God Sister Teresa
Sun and Rain for the Lamb by Mary Newcomb (1922-2008) was Sister Wendy Beckett’s final Christmas card. She sent it accompanied by a short commentary, which she wrote shortly before she died on 26th December 2018.
‘This is not the pure white lamb on the green meadow that we associate with the Son of God,’ she wrote. ‘This is a tiny black lamb, almost invisible, hidden in his mother’s fleece. She is the only support for his frailty and vulnerability, and the field is a barren wasteland, sodden with rain from the storm which is just departing, with a farmhouse in the distance and an empty barn.

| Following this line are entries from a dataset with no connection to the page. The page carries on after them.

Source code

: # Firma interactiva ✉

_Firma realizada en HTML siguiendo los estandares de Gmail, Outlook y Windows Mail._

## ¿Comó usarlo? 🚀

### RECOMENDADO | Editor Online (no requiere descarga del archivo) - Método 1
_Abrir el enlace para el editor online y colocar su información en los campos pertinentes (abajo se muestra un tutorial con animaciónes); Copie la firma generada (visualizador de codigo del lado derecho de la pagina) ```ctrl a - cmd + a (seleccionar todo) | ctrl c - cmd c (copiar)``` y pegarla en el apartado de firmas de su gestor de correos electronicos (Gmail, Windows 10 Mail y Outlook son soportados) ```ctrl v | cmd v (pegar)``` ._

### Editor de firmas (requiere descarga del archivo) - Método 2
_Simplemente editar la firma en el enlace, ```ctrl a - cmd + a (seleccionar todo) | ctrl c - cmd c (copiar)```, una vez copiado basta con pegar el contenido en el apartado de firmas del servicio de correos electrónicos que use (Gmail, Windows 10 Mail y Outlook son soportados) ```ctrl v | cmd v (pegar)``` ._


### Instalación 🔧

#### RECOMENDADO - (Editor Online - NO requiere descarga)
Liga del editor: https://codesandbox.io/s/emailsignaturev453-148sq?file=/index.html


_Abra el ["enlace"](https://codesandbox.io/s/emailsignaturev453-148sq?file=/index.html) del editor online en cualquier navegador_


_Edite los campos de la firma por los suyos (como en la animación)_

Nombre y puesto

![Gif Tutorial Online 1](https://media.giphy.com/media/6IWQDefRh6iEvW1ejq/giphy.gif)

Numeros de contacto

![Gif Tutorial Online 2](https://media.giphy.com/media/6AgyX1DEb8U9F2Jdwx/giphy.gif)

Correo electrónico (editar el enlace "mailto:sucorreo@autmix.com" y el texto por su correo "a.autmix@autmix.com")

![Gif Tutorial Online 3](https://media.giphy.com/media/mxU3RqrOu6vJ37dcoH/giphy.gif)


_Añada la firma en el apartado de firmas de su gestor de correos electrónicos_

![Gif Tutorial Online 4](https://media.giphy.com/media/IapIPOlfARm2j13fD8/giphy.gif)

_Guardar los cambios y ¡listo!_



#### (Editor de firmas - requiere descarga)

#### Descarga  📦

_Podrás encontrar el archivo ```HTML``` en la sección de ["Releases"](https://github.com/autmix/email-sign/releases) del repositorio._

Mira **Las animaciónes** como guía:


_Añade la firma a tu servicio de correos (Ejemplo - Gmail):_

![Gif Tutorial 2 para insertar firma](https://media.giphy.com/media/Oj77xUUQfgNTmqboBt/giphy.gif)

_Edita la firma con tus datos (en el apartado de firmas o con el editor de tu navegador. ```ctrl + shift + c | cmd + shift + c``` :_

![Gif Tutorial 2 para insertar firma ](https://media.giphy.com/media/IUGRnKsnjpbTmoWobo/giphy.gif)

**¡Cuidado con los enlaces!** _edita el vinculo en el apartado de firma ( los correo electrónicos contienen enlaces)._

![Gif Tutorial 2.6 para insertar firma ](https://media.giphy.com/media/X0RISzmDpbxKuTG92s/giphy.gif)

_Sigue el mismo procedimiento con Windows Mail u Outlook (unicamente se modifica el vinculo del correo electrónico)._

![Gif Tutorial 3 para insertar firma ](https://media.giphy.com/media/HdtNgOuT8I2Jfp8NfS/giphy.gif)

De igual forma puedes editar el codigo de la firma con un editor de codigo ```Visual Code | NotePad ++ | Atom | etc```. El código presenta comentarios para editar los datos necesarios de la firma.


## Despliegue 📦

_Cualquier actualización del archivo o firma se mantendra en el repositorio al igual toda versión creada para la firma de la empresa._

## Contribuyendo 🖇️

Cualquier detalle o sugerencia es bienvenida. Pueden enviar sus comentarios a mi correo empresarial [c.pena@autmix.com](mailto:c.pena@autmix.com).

‘Yet, before that lamb, there spreads a puddle in which a watery sun, rain almost over, is making the world beautiful. It was to bring this glory down to earth that the little lamb renounced his royal state in the heavens and came to live among us, as unprotected as any human baby ever was. From now until his final sacrifice when he moves back into his natural brightness, he will not only bring the glory of the Son to earth, but will take us into it. We do not just see, but in Jesus we live the Glory of God.’
I thought, when I first saw this picture, that with its lamb it would have made a more appropriate Easter card. Using it as a breviary marker has meant that I have seen it four times a day, every day, for over a year, without ever getting bored with it.

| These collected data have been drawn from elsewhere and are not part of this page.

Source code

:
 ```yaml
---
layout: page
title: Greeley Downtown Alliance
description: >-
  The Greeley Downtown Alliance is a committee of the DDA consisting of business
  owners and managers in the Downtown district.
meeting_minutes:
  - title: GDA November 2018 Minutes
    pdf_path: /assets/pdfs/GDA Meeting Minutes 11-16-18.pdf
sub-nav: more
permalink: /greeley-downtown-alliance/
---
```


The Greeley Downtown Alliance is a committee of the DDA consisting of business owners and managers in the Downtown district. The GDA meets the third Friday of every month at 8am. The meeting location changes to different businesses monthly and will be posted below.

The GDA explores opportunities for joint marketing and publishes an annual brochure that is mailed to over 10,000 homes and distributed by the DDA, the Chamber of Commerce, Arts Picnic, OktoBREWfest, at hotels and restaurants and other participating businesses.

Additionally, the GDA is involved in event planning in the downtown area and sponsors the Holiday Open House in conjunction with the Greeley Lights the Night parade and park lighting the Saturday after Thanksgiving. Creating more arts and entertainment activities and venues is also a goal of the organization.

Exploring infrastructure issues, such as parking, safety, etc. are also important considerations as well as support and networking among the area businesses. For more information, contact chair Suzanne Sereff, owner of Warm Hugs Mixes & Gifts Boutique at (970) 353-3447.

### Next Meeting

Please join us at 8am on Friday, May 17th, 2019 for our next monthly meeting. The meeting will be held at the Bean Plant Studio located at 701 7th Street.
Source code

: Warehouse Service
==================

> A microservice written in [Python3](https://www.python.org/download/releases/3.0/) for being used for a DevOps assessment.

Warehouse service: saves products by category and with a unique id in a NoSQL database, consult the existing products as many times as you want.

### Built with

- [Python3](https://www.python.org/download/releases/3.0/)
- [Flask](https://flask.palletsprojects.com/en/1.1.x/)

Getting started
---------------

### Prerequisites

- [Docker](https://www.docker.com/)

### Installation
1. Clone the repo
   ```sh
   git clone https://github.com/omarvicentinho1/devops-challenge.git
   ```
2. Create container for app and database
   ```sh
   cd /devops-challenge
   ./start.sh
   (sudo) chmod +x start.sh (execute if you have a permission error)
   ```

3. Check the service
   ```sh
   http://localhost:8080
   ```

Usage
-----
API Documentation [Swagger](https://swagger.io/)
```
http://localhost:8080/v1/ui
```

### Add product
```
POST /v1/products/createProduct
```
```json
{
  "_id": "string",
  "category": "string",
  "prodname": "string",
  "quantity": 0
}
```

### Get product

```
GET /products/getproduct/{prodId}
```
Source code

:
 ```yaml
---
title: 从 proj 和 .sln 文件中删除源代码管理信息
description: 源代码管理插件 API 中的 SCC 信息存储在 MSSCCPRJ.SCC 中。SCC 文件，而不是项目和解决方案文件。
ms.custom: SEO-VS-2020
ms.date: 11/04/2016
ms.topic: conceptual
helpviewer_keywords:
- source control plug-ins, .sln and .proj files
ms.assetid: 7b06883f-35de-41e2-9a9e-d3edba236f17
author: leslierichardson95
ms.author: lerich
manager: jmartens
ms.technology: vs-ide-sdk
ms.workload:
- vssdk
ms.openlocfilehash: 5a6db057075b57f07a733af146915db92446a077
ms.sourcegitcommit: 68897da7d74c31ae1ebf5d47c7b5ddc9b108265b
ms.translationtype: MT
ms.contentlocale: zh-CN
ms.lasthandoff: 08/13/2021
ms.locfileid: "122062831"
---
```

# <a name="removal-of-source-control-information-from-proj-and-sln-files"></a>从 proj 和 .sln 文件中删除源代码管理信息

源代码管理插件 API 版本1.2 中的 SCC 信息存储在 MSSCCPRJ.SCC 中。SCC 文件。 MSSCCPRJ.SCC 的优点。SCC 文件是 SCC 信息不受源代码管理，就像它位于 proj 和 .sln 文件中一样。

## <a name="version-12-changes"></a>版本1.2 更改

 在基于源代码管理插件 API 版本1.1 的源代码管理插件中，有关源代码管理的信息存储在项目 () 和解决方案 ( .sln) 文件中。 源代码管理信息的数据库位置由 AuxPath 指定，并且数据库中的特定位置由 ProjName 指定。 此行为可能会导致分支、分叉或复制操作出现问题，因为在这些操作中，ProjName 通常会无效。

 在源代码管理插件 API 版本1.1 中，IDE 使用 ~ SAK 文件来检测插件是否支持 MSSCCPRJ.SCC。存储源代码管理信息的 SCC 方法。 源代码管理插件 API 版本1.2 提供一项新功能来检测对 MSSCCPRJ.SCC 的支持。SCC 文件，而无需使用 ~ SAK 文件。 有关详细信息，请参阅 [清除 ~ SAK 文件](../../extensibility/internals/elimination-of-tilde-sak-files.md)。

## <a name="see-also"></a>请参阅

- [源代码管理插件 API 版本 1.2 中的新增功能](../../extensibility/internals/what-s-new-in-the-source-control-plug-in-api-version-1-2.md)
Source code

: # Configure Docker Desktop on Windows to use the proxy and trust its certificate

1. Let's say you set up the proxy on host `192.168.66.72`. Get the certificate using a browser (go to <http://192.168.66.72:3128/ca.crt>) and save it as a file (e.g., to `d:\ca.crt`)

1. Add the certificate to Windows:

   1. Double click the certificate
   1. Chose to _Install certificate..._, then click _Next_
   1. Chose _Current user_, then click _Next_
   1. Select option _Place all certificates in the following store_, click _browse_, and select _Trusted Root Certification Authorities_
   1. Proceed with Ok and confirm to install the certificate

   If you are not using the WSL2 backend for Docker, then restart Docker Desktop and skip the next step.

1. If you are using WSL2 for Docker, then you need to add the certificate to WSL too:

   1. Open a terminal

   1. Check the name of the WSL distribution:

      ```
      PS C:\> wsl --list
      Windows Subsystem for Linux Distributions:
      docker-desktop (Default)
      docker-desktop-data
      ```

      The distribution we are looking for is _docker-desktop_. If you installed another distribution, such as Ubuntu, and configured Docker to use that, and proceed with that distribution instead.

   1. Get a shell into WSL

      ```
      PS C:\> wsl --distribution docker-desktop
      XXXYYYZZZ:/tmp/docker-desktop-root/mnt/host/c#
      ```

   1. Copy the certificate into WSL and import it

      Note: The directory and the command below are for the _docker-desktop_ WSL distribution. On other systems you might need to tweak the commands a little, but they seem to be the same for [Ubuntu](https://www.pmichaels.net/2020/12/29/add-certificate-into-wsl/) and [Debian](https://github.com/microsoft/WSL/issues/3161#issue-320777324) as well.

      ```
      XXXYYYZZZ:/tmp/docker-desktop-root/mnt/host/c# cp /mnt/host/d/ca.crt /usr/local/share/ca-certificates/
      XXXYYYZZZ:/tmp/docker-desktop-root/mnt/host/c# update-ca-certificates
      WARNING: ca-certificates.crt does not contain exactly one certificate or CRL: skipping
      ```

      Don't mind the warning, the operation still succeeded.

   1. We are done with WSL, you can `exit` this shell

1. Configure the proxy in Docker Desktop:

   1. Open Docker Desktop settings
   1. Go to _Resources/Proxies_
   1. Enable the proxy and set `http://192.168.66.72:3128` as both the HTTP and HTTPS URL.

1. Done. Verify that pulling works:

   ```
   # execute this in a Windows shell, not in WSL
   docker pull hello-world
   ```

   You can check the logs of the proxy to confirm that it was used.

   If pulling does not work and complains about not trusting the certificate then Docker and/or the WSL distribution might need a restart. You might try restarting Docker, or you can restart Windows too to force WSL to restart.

It now strikes me that it is a fitting image for both the birth and the resurrection of Jesus. Easter is the culmination of the Nativity of Christ and Sun and Rain for the Lamb takes us from the vulnerability of his infancy to his helplessness on the cross. There was nothing and no one to protect him and his cry ‘My God, my God, why have you forsaken me?’ (Matthew 27:46) expresses unquantifiable darkness, pain, despair and sense of abandonment.

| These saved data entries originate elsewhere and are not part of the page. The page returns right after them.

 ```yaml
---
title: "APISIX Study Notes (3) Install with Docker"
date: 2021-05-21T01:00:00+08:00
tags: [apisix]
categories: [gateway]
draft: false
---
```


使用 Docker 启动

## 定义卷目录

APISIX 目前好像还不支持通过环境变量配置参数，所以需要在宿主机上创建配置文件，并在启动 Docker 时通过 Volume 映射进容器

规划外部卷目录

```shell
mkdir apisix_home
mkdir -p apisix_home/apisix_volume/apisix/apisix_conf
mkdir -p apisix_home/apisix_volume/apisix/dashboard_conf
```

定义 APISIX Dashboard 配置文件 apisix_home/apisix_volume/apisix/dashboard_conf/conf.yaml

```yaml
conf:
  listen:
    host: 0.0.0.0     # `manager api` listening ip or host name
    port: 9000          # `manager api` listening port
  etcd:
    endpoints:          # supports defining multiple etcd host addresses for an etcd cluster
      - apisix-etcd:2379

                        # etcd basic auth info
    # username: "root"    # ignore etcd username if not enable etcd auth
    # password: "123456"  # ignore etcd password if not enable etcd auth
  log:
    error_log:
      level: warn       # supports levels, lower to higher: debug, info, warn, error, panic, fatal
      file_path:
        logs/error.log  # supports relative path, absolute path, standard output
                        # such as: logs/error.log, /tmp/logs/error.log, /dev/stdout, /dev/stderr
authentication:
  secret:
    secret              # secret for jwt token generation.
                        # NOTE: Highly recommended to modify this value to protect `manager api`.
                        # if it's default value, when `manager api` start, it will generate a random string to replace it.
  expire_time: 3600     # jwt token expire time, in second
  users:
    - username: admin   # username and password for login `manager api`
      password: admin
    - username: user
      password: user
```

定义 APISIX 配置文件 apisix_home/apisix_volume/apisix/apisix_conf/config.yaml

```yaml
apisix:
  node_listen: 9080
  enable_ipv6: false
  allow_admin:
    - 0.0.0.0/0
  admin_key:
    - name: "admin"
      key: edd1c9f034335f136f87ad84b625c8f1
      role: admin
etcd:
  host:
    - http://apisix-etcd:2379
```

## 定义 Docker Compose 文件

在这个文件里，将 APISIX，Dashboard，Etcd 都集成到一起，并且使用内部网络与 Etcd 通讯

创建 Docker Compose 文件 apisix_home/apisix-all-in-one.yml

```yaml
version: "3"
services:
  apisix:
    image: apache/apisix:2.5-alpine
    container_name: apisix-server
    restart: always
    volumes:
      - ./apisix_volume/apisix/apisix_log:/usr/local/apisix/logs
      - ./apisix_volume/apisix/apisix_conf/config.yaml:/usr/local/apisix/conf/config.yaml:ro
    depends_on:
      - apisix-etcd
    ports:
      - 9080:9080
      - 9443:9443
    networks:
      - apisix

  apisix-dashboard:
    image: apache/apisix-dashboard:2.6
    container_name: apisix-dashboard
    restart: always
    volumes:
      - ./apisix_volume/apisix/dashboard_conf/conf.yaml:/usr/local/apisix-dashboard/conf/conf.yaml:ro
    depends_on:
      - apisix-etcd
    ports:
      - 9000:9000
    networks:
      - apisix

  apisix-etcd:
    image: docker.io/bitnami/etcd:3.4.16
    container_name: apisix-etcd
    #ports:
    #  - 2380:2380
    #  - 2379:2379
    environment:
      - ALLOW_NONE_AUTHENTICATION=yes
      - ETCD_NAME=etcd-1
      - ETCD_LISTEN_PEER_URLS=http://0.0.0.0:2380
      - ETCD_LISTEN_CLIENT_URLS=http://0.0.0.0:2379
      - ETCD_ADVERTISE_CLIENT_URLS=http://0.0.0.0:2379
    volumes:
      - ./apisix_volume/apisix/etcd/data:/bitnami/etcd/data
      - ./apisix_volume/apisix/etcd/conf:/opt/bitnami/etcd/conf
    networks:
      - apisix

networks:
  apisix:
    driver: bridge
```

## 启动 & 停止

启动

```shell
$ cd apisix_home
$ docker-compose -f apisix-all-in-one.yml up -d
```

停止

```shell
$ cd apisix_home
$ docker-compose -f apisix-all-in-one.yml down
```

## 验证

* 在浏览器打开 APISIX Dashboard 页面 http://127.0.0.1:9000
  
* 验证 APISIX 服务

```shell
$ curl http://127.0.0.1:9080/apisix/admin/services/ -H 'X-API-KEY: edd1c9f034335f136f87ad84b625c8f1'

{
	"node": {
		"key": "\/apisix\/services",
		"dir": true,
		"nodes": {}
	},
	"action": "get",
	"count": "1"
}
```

We recognise that he took on the sins of the world but, at the same time, we understand so very little of his death and of the full shock of his question. Had he been wrong all the time? Now we see that he was right all along: ‘I am the light of the world; anyone who follows me will not be walking in the dark; he will have the light of life’ (John 8:12).
Newcomb’s bleak little Norfolk landscape is dark all right, but the light is winning through, bringing with it warmth, life and, in this apparently cheerless countryside, the possibility of a host of golden daffodils.